*** TASK MATERIAL Section Begins ***

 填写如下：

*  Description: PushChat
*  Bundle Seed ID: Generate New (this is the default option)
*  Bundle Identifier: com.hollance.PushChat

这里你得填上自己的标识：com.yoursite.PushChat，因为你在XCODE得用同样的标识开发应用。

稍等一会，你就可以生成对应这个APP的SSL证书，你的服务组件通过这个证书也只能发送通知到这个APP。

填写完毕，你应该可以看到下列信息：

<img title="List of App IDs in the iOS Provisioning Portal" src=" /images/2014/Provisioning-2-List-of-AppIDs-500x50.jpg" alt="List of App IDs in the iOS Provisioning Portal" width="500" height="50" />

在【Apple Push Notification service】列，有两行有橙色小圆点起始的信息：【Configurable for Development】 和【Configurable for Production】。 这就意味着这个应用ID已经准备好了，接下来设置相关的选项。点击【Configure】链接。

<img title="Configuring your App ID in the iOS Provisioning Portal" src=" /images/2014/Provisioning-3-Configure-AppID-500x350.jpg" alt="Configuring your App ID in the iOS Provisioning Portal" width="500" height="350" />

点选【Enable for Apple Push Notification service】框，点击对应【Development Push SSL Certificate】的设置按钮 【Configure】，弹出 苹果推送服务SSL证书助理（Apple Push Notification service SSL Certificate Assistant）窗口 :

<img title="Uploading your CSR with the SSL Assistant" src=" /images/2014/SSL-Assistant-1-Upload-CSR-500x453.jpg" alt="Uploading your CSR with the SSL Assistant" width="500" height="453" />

*** TASK MATERIAL Section Ends ***

## AIM OF THE TASK
Only a word-for-word repetition of the lines from the one containing "在【Apple Push Notification" to the final line of the data above counts as the answer.

## SOLVED EXERCISE
在【Apple Push Notification service】列，有两行有橙色小圆点起始的信息：【Configurable for Development】 和【Configurable for Production】。 这就意味着这个应用ID已经准备好了，接下来设置相关的选项。点击【Configure】链接。

<img title="Configuring your App ID in the iOS Provisioning Portal" src=" /images/2014/Provisioning-3-Configure-AppID-500x350.jpg" alt="Configuring your App ID in the iOS Provisioning Portal" width="500" height="350" />

点选【Enable for Apple Push Notification service】框，点击对应【Development Push SSL Certificate】的设置按钮 【Configure】，弹出 苹果推送服务SSL证书助理（Apple Push Notification service SSL Certificate Assistant）窗口 :

<img title="Uploading your CSR with the SSL Assistant" src=" /images/2014/SSL-Assistant-1-Upload-CSR-500x453.jpg" alt="Uploading your CSR with the SSL Assistant" width="500" height="453" />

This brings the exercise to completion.